Deze sessies zijn meer bedoeld ter interactie, dus meer voor toepassing van de kennis dat je
hebt geleerd. Werkgroep vragen worden gepost op Canvas. Het kan zo zijn dat een aantal
vragen niet afkrijgen en die zullen we dan begin volgende week behandelen. In de tweede
werkgroep daar is mijn bedoeling anders, namelijk krijg je dingen ter plekke, waarin jullie met
elkaar gaan discussiëren. Het kan wel zo zijn dat ik misschien even vooraf iets post, dat je
het kan doornemen, maar het zal geen voorbereiding nodig hebben. Je gaat dan in discussie
met elkaar. Zo zit het vak in elkaar. Zo gaan we te werk en dat hebben we vier blokken lang.
Tentaminering
We hebben twee verschillende toetsen. De toetsen de ene weegt 30 procent van het
eindcijfer en de ander 70 procent van het eindcijfer. 70 procent van het eindcijfer wordt
gedaan door middel van een schriftelijk tentamen. Dat is aan het einde van het vak. Dat gaat
via TestVision. Dat is een digitale tentamensysteem waarin je als je op de Campus dat moet
doen of je kan het thuis doen dan moet je in het systeem inloggen en dan heb je een
schriftelijk tentamen op de computer. Dat heeft als voordeel dat wij het digitaal kunnen
nadenken en we hoeven jullie handschriften niet ontcijferen. We kunnen beter zien wat je
schrijft. We kunnen dus dan beter van een goede afgewogen tentamen voorzien. Of het een
open boek tentamen wordt hangt er van af. Als er een thuistentamen is als we in lockdown
zitten en je moet het thuis afmaken dan is het een open boek tentamen, want ik kan niet zien
welke boeken je thuis hebt en ik ga geen proctorio gebruiken. Dus dan is het een open boek
en betekent dat de vragen die we stellen net wat anders zijn.

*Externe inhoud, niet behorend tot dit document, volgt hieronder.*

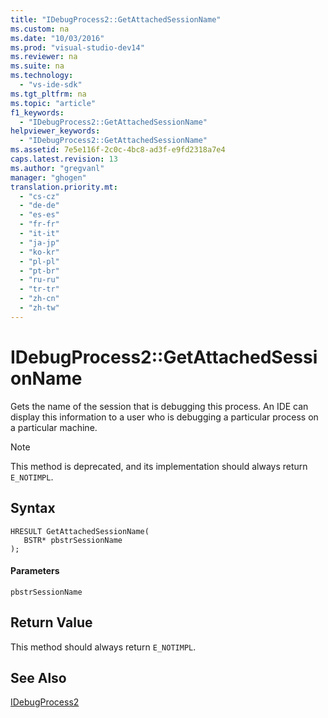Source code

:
 ```yaml
---
title: "IDebugProcess2::GetAttachedSessionName"
ms.custom: na
ms.date: "10/03/2016"
ms.prod: "visual-studio-dev14"
ms.reviewer: na
ms.suite: na
ms.technology: 
  - "vs-ide-sdk"
ms.tgt_pltfrm: na
ms.topic: "article"
f1_keywords: 
  - "IDebugProcess2::GetAttachedSessionName"
helpviewer_keywords: 
  - "IDebugProcess2::GetAttachedSessionName"
ms.assetid: 7e5e116f-2c0c-4bc8-ad3f-e9fd2318a7e4
caps.latest.revision: 13
ms.author: "gregvanl"
manager: "ghogen"
translation.priority.mt: 
  - "cs-cz"
  - "de-de"
  - "es-es"
  - "fr-fr"
  - "it-it"
  - "ja-jp"
  - "ko-kr"
  - "pl-pl"
  - "pt-br"
  - "ru-ru"
  - "tr-tr"
  - "zh-cn"
  - "zh-tw"
---
```

# IDebugProcess2::GetAttachedSessionName
Gets the name of the session that is debugging this process. An IDE can display this information to a user who is debugging a particular process on a particular machine.  
  
> [!NOTE]
>  This method is deprecated, and its implementation should always return `E_NOTIMPL`.  
  
## Syntax  
  
```  
HRESULT GetAttachedSessionName(  
   BSTR* pbstrSessionName  
);  
```  
  
#### Parameters  
 `pbstrSessionName`  
  
## Return Value  
 This method should always return `E_NOTIMPL`.  
  
## See Also  
 [IDebugProcess2](../extensibility/idebugprocess2.md)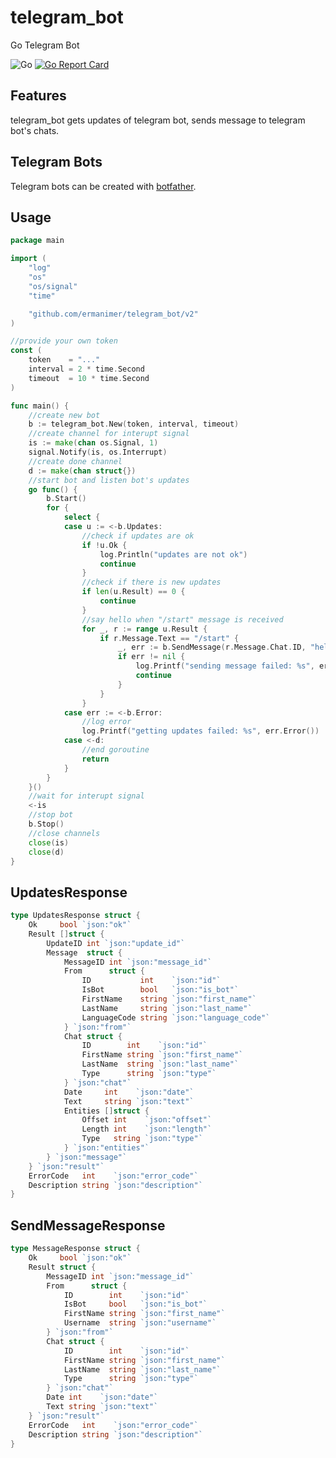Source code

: # telegram_bot
Go Telegram Bot

![Go](https://github.com/ermanimer/telegram_bot/workflows/Go/badge.svg)
[![Go Report Card](https://goreportcard.com/badge/github.com/ermanimer/telegram_bot)](https://goreportcard.com/report/github.com/ermanimer/telegram_bot)

## Features
telegram_bot gets updates of telegram bot, sends message to telegram bot's chats.

## Telegram Bots
Telegram bots can be created with [botfather](https://t.me/botfather).

## Usage 
```go
package main

import (
	"log"
	"os"
	"os/signal"
	"time"

	"github.com/ermanimer/telegram_bot/v2"
)

//provide your own token
const (
	token    = "..."
	interval = 2 * time.Second
	timeout  = 10 * time.Second
)

func main() {
	//create new bot
	b := telegram_bot.New(token, interval, timeout)
	//create channel for interupt signal
	is := make(chan os.Signal, 1)
	signal.Notify(is, os.Interrupt)
	//create done channel
	d := make(chan struct{})
	//start bot and listen bot's updates
	go func() {
		b.Start()
		for {
			select {
			case u := <-b.Updates:
				//check if updates are ok
				if !u.Ok {
					log.Println("updates are not ok")
					continue
				}
				//check if there is new updates
				if len(u.Result) == 0 {
					continue
				}
				//say hello when "/start" message is received
				for _, r := range u.Result {
					if r.Message.Text == "/start" {
						_, err := b.SendMessage(r.Message.Chat.ID, "hello")
						if err != nil {
							log.Printf("sending message failed: %s", err.Error())
							continue
						}
					}
				}
			case err := <-b.Error:
				//log error
				log.Printf("getting updates failed: %s", err.Error())
			case <-d:
				//end goroutine
				return
			}
		}
	}()
	//wait for interupt signal
	<-is
	//stop bot
	b.Stop()
	//close channels
	close(is)
	close(d)
}
```

## UpdatesResponse
```go
type UpdatesResponse struct {
	Ok     bool `json:"ok"`
	Result []struct {
		UpdateID int `json:"update_id"`
		Message  struct {
			MessageID int `json:"message_id"`
			From      struct {
				ID           int    `json:"id"`
				IsBot        bool   `json:"is_bot"`
				FirstName    string `json:"first_name"`
				LastName     string `json:"last_name"`
				LanguageCode string `json:"language_code"`
			} `json:"from"`
			Chat struct {
				ID        int    `json:"id"`
				FirstName string `json:"first_name"`
				LastName  string `json:"last_name"`
				Type      string `json:"type"`
			} `json:"chat"`
			Date     int    `json:"date"`
			Text     string `json:"text"`
			Entities []struct {
				Offset int    `json:"offset"`
				Length int    `json:"length"`
				Type   string `json:"type"`
			} `json:"entities"`
		} `json:"message"`
	} `json:"result"`
	ErrorCode   int    `json:"error_code"`
	Description string `json:"description"`
}
```

## SendMessageResponse
```go
type MessageResponse struct {
	Ok     bool `json:"ok"`
	Result struct {
		MessageID int `json:"message_id"`
		From      struct {
			ID        int    `json:"id"`
			IsBot     bool   `json:"is_bot"`
			FirstName string `json:"first_name"`
			Username  string `json:"username"`
		} `json:"from"`
		Chat struct {
			ID        int    `json:"id"`
			FirstName string `json:"first_name"`
			LastName  string `json:"last_name"`
			Type      string `json:"type"`
		} `json:"chat"`
		Date int    `json:"date"`
		Text string `json:"text"`
	} `json:"result"`
	ErrorCode   int    `json:"error_code"`
	Description string `json:"description"`
}
```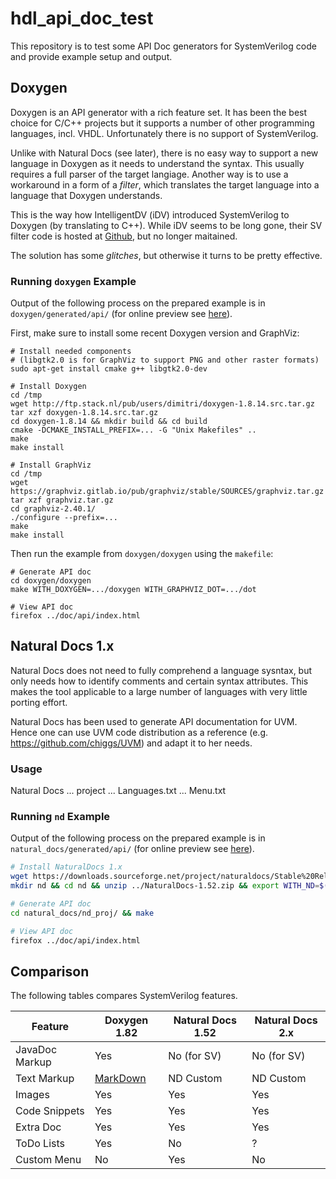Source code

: hdl_api_doc_test
================

This repository is to test some API Doc generators for SystemVerilog code and provide example setup and output.

Doxygen
-------

Doxygen is an API generator with a rich feature set. It has been the best choice for C/C++ projects
but it supports a number of other programming languages, incl. VHDL. Unfortunately there is no support
of SystemVerilog.

Unlike with Natural Docs (see later), there is no easy way to support a new language in Doxygen as
it needs to understand the syntax. This usually requires a full parser of the target langiage. Another
way is to use a workaround in a form of a *filter*, which translates the target language into a language
that Doxygen understands.

This is the way how IntelligentDV (iDV) introduced SystemVerilog to Doxygen (by translating to C++).
While iDV seems to be long gone, their SV filter code is hosted at [Github](https://www.github.com/SeanOBoyle/),
but no longer maitained.

The solution has some *glitches*, but otherwise it turns to be pretty effective.

### Running `doxygen` Example ###

Output of the following process on the prepared example is in `doxygen/generated/api/` (for
online preview see [here](https://brabect1.github.io/hdl_api_doc_test/doxygen/generated/api/)).

First, make sure to install some recent Doxygen version and GraphViz:

```
# Install needed components
# (libgtk2.0 is for GraphViz to support PNG and other raster formats)
sudo apt-get install cmake g++ libgtk2.0-dev

# Install Doxygen
cd /tmp
wget http://ftp.stack.nl/pub/users/dimitri/doxygen-1.8.14.src.tar.gz
tar xzf doxygen-1.8.14.src.tar.gz
cd doxygen-1.8.14 && mkdir build && cd build
cmake -DCMAKE_INSTALL_PREFIX=... -G "Unix Makefiles" ..
make
make install

# Install GraphViz
cd /tmp
wget https://graphviz.gitlab.io/pub/graphviz/stable/SOURCES/graphviz.tar.gz
tar xzf graphviz.tar.gz
cd graphviz-2.40.1/
./configure --prefix=...
make
make install
```

Then run the example from `doxygen/doxygen` using the `makefile`:

```
# Generate API doc
cd doxygen/doxygen
make WITH_DOXYGEN=.../doxygen WITH_GRAPHVIZ_DOT=.../dot

# View API doc
firefox ../doc/api/index.html
```

Natural Docs 1.x
----------------

Natural Docs does not need to fully comprehend a language sysntax, but only needs how to identify
comments and certain syntax attributes. This makes the tool applicable to a large number of languages
with very little porting effort.

Natural Docs has been used to generate API documentation for UVM. Hence one can use UVM code
distribution as a reference (e.g. https://github.com/chiggs/UVM) and adapt it to her needs.

### Usage ###

Natural Docs ... project ... Languages.txt ... Menu.txt

### Running `nd` Example ###

Output of the following process on the prepared example is in `natural_docs/generated/api/` (for
online preview see [here](https://brabect1.github.io/hdl_api_doc_test/natural_docs/generated/api/)).

```bash
# Install NaturalDocs 1.x
wget https://downloads.sourceforge.net/project/naturaldocs/Stable%20Releases/1.52/NaturalDocs-1.52.zip
mkdir nd && cd nd && unzip ../NaturalDocs-1.52.zip && export WITH_ND=$(pwd)/NaturalDocs

# Generate API doc
cd natural_docs/nd_proj/ && make

# View API doc
firefox ../doc/api/index.html
```

Comparison
----------

The following tables compares SystemVerilog features.

Feature    | Doxygen 1.82  | Natural Docs 1.52   | Natural Docs 2.x
-----------|---------------|---------------------|--------------------
JavaDoc Markup |  Yes          | No (for SV)         | No (for SV)
Text Markup   |  [MarkDown](https://daringfireball.net/projects/markdown/syntax)     | ND Custom           | ND Custom 
Images     |  Yes          |  Yes                | Yes
Code Snippets |  Yes         |  Yes                 | Yes
Extra Doc  |  Yes          |  Yes                | Yes
ToDo Lists |  Yes          |  No                 | ?
Custom Menu   |  No           |  Yes                | No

Als het een tentamen is op Campus dan zal gewoon een normale tentamen zijn waarin je je
wettenbundel mag meenemen. Het kan zo zijn dat we dan wat toelaten, maar dat doen we
op Canvas laten weten. Ga er vanuit als het op Campus is dan is dat niet zo. Dat andere
tentamen is 30 procent en is niet een mondeling tentamen, ook al staat er mondeling. De
reden is dat wij mondelingen vaardigheden toetsen. Wat we doen is een oefenrechtbank
nabootsen. Dus wij gaan jullie in groepen verdelen en jullie gaan een familiezaak nalopen.
Wat jullie krijgen is dat jullie alle verschillende delen die we in de blokken hebben gedaan,
die komen samen en dan krijgen jullie een casus waarin jullie met groepen een advocaat van
de verzoeker of verweerder moeten naspelen. De oefenrechtbank vindt plaats waarschijnlijk
tussen het derde en vierde blok. Dan heb je het algemene familierecht gehad, afstamming
en adoptie, gezag en alimentatie gehad, dan kun je je voorstellen waar de oefenrechtbank
over zal gaan. Dan spelen we echt hoe het in de rechtbank gebeurd. De casus zal worden
geplaatst. Degene die verzoekers zijn, jullie hebben zoveel tijd om het verzoek in te dienen
vervolgens krijgt de verweerder een verweertermijn en moeten zij een verweerschrift
indienen en dan vindt er een mondelinge pleidooi plaats. Het zal gaan hoe het in een
rechtbank gebeurd. Wij zijn de rechters, je krijgt een echte rechter. Je krijgt vragen van ons
en dan word je mondelinge presentatie beoordeeld en ook je schriftelijke verzoekschrift en
verweerschrift. Dat komt later.
2
,Vragen bespreken
Wat gaan we doen? We hebben dus zes vragen en die zijn onderverdeeld in verschillende
vragen. De leraar leest de eerste vraag voor. Dit gaan we samen behandelen. Jullie gaan
eerst met elkaar discussiëren.
1. Beantwoord de volgende vragen over het EVRM:
a) Wanneer is in het familierecht een beroep op art. 8 EVRM zinvol en aan welke
voorwaarden moet zijn voldaan, wil dat beroep kans van slagen hebben?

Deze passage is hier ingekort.